Chris Thomas and Wars
I can kinda see where you might be coming from, given that standards could so easily drift towards a design-by-comittee compromise that suits no-one.
However, I do disagree on a number of things, including your comments about simplicity. Don't confuse the simple syntax of HTML and CSS with a lack of expressiveness. I certainly wouldn't say that simplicity implies ease of use or swift learning either... using CSS well is not a trivial skill. Nor does a complex syntax imply a more powerful, more useful, or more expressive language.
The other points you make are interesting and valid, but I do not feel that a unilateral decision to implement exciting new things by any developer of a commodity such as a web browser is a good thing for anyone. If every browser is different, suddenly I must choose between doing an order of magnitude more work or alienating a potentially significant) proportion of my client's customers. If the browsers without the shiny new features fall by the wayside, and so I have but one platform to develop for, what is to stop that platform from stagnating?
Hint: all these things have already happened, and absolutely no-one thought they were good developments (beyond perhaps Microsoft shareholders).

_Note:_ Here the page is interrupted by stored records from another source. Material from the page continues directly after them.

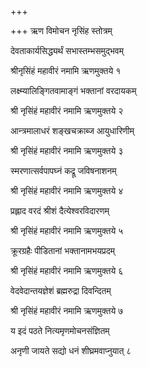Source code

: +++

+++
ऋण विमोचन नृसिंह स्तोत्रम्

देवताकार्यसिद्ध्यर्थं सभास्तम्भसमुद्भवम्

श्रीनृसिंहं महावीरं नमामि ऋणमुक्तये १

लक्ष्म्यालिङ्गितवामाङ्गं भक्तानां वरदायकम्

श्री नृसिंहं महावीरं नमामि ऋणमुक्तये २

आन्त्रमालाधरं शङ्खचक्राब्ज आयुधारिणीम्

श्री नृसिंहं महावीरं नमामि ऋणमुक्तये ३

स्मरणात्सर्वपापघ्नं कद्रू जविषनाशनम्

श्री नृसिंहं महावीरं नमामि ऋणमुक्तये ४

प्रह्लाद वरदं श्रीशं दैत्येश्वरविदारणम्

श्री नृसिंहं महावीरं नमामि ऋणमुक्तये ५

क्रूरग्रहैः पीडितानां भक्तानामभयप्रदम्

श्री नृसिंहं महावीरं नमामि ऋणमुक्तये ६

वेदवेदान्तयज्ञेशं ब्रह्मरुद्रा दिवन्दितम्

श्री नृसिंहं महावीरं नमामि ऋणमुक्तये ७

य इदं पठते नित्यमृणमोचनसंज्ञितम्

अनृणी जायते सद्यो धनं शीघ्रमवाप्नुयात् ८
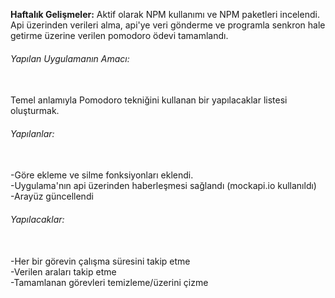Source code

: <b>Haftalık Gelişmeler:</b>
Aktif olarak NPM kullanımı ve NPM paketleri incelendi.<br>
Api üzerinden verileri alma, api'ye veri gönderme ve programla senkron hale getirme üzerine verilen pomodoro ödevi tamamlandı.
<br>
<h6>Yapılan Uygulamanın Amacı:</h6><br>
Temel anlamıyla Pomodoro tekniğini kullanan bir yapılacaklar listesi oluşturmak.
<br>
<h6>Yapılanlar:</h6><br>
-Göre ekleme ve silme fonksiyonları eklendi.<br>
-Uygulama'nın api üzerinden haberleşmesi sağlandı (mockapi.io kullanıldı)<br>
-Arayüz güncellendi
<br>
<h6>Yapılacaklar:</h6><br>
-Her bir görevin çalışma süresini takip etme<br>
-Verilen araları takip etme<br>
-Tamamlanan görevleri temizleme/üzerini çizme
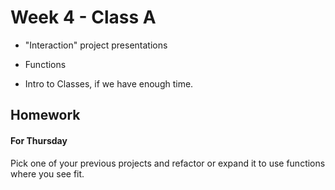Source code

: # Week 4 - Class A

* "Interaction" project presentations

* Functions

* Intro to Classes, if we have enough time.

## Homework

#### For Thursday

Pick one of your previous projects and refactor or expand it to use functions where you see fit.
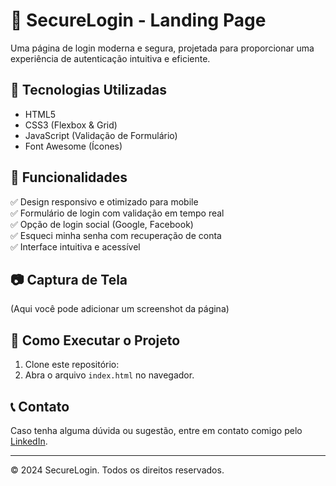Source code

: # 🔐 SecureLogin - Landing Page

Uma página de login moderna e segura, projetada para proporcionar uma experiência de autenticação intuitiva e eficiente.

## 📌 Tecnologias Utilizadas  
- HTML5  
- CSS3 (Flexbox & Grid)  
- JavaScript (Validação de Formulário)  
- Font Awesome (Ícones)  

## 🎯 Funcionalidades  
✅ Design responsivo e otimizado para mobile  
✅ Formulário de login com validação em tempo real  
✅ Opção de login social (Google, Facebook)  
✅ Esqueci minha senha com recuperação de conta  
✅ Interface intuitiva e acessível  

## 📷 Captura de Tela  
(Aqui você pode adicionar um screenshot da página)  

## 🚀 Como Executar o Projeto  
1. Clone este repositório:  
2. Abra o arquivo `index.html` no navegador.  

## 📞 Contato  
Caso tenha alguma dúvida ou sugestão, entre em contato comigo pelo [LinkedIn](https://www.linkedin.com/in/francisco-ngonde-afonso-1b903b204/).  

---
© 2024 SecureLogin. Todos os direitos reservados.
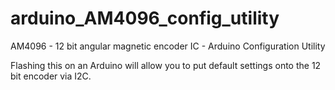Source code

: # arduino_AM4096_config_utility
AM4096 - 12 bit angular magnetic encoder IC - Arduino Configuration Utility


Flashing this on an Arduino will allow you to put default settings onto the 12 bit encoder via I2C.
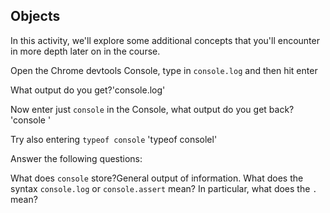## Objects

In this activity, we'll explore some additional concepts that you'll encounter in more depth later on in the course.

Open the Chrome devtools Console, type in `console.log` and then hit enter

What output do you get?'console.log'

Now enter just `console` in the Console, what output do you get back? 'console '

Try also entering `typeof console` 'typeof consolel'

Answer the following questions:

What does `console` store?General output of information.
What does the syntax `console.log` or `console.assert` mean? In particular, what does the `.` mean?
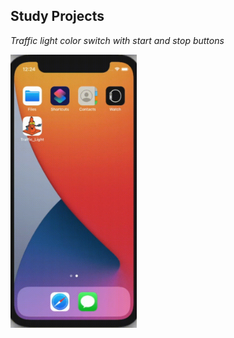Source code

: ## Study Projects

*Traffic light color switch with start and stop buttons*

<img src="Traffic_Light/Assets.xcassets/TrafficLight.gif" width=40% height=40%>
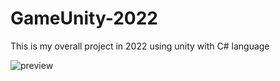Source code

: # GameUnity-2022
This is my overall project in 2022 using unity with C# language

![preview](https://user-images.githubusercontent.com/92134413/220837938-84e854fe-831d-44ff-a7c9-3611edf4d556.png)

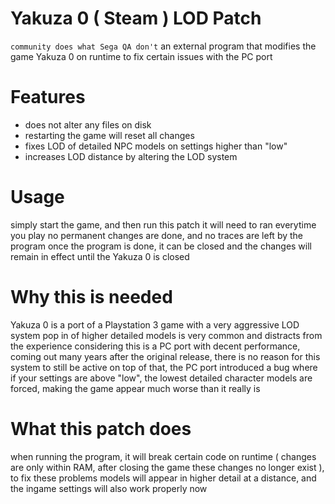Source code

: # Yakuza 0 ( Steam ) LOD Patch
`community does what Sega QA don't`
an external program that modifies the game Yakuza 0 on runtime to fix certain issues with the PC port

# Features
* does not alter any files on disk
* restarting the game will reset all changes
* fixes LOD of detailed NPC models on settings higher than "low"
* increases LOD distance by altering the LOD system

# Usage
simply start the game, and then run this patch
it will need to ran everytime you play
no permanent changes are done, and no traces are left by the program
once the program is done, it can be closed and the changes will remain in effect until the Yakuza 0 is closed

# Why this is needed
Yakuza 0 is a port of a Playstation 3 game with a very aggressive LOD system
pop in of higher detailed models is very common and distracts from the experience
considering this is a PC port with decent performance, coming out many years after the original release, there is no reason for this system to still be active
on top of that, the PC port introduced a bug where if your settings are above "low", the lowest detailed character models are forced, making the game appear much worse than it really is

# What this patch does
when running the program, it will break certain code on runtime ( changes are only within RAM, after closing the game these changes no longer exist ), to fix these problems
models will appear in higher detail at a distance, and the ingame settings will also work properly now

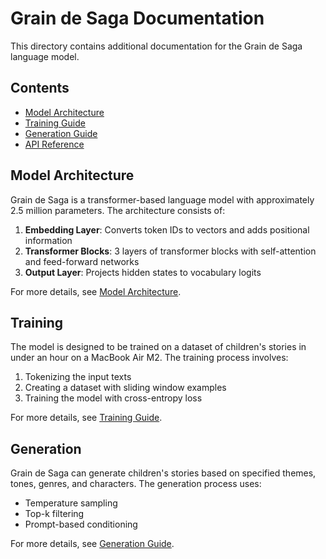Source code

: # Grain de Saga Documentation

This directory contains additional documentation for the Grain de Saga language model.

## Contents

- [Model Architecture](model_architecture.md)
- [Training Guide](training_guide.md)
- [Generation Guide](generation_guide.md)
- [API Reference](api_reference.md)

## Model Architecture

Grain de Saga is a transformer-based language model with approximately 2.5 million parameters. The architecture consists of:

1. **Embedding Layer**: Converts token IDs to vectors and adds positional information
2. **Transformer Blocks**: 3 layers of transformer blocks with self-attention and feed-forward networks
3. **Output Layer**: Projects hidden states to vocabulary logits

For more details, see [Model Architecture](model_architecture.md).

## Training

The model is designed to be trained on a dataset of children's stories in under an hour on a MacBook Air M2. The training process involves:

1. Tokenizing the input texts
2. Creating a dataset with sliding window examples
3. Training the model with cross-entropy loss

For more details, see [Training Guide](training_guide.md).

## Generation

Grain de Saga can generate children's stories based on specified themes, tones, genres, and characters. The generation process uses:

- Temperature sampling
- Top-k filtering
- Prompt-based conditioning

For more details, see [Generation Guide](generation_guide.md).
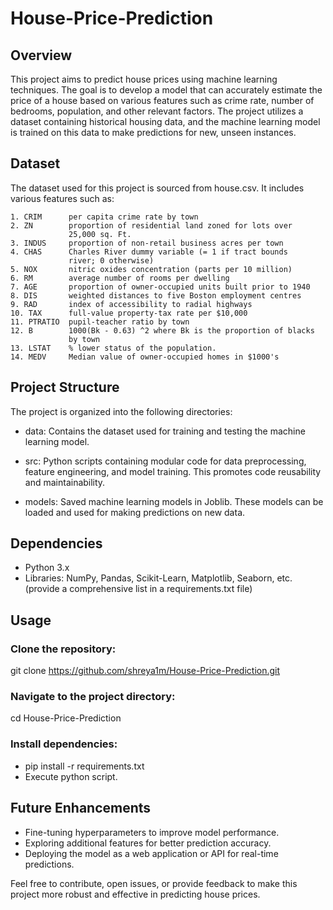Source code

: # House-Price-Prediction

## Overview
This project aims to predict house prices using machine learning techniques. The goal is to develop a model that can accurately estimate the price of a house based on various features such as crime rate, number of bedrooms, population, and other relevant factors. The project utilizes a dataset containing historical housing data, and the machine learning model is trained on this data to make predictions for new, unseen instances.

## Dataset
The dataset used for this project is sourced from house.csv. It includes various features such as:

    1. CRIM      per capita crime rate by town 
    2. ZN        proportion of residential land zoned for lots over 
                 25,000 sq. Ft.
    3. INDUS     proportion of non-retail business acres per town
    4. CHAS      Charles River dummy variable (= 1 if tract bounds 
                 river; 0 otherwise)
    5. NOX       nitric oxides concentration (parts per 10 million)
    6. RM        average number of rooms per dwelling
    7. AGE       proportion of owner-occupied units built prior to 1940
    8. DIS       weighted distances to five Boston employment centres
    9. RAD       index of accessibility to radial highways
    10. TAX      full-value property-tax rate per $10,000
    11. PTRATIO  pupil-teacher ratio by town
    12. B        1000(Bk - 0.63) ^2 where Bk is the proportion of blacks 
                 by town
    13. LSTAT    % lower status of the population.
    14. MEDV     Median value of owner-occupied homes in $1000's

## Project Structure
The project is organized into the following directories:

- data: Contains the dataset used for training and testing the machine learning model.

- src: Python scripts containing modular code for data preprocessing, feature engineering, and model training. This promotes code reusability and maintainability.

- models: Saved machine learning models in Joblib. These models can be loaded and used for making predictions on new data.

## Dependencies
- Python 3.x
- Libraries: NumPy, Pandas, Scikit-Learn, Matplotlib, Seaborn, etc. (provide a comprehensive list in a requirements.txt file)
## Usage
### Clone the repository:

git clone https://github.com/shreya1m/House-Price-Prediction.git
### Navigate to the project directory:
cd House-Price-Prediction
### Install dependencies:
- pip install -r requirements.txt
- Execute python script.

## Future Enhancements
- Fine-tuning hyperparameters to improve model performance.
- Exploring additional features for better prediction accuracy.
- Deploying the model as a web application or API for real-time predictions.


Feel free to contribute, open issues, or provide feedback to make this project more robust and effective in predicting house prices.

Your comments about SVG and Javascript, are interesting... but you may notice that firefox already has good support for SVG embedded in HTML and manipulated by javascript. Why does no-one use it? Because hardly anyone is keen on developing for a single browser. Who is going to make a cross-browser, cross platform SVG renderer, now Adobe is more interested in Flash? So now we are all stuck with flash which is a great inconvenience from my point of view as a *web developer* as opposed to a *web designer*. But the benefits and disadvantages of flash are a whole holy war unto themselves, which I've no interest in getting in to here.
Finally, I shall follow up your 'the web is not a book. get over it' comment with the observation that when people attempt to impose their own design idioms on to users, they often *reduce* the product's usefulness. PDF documents, flash websites.... they all beautifully convey a designer's vision to an end user, but unlike HTML if that design and vision is lacking the user is powerless to do anything about it. Little things like cut'n'paste, or various accessibility issues spring to mind.
Suffice to say, simplicity and standards are generally good things. The complex and the proprietory are often an irritation.
Anyway, I've already rambled too much and too incoherently.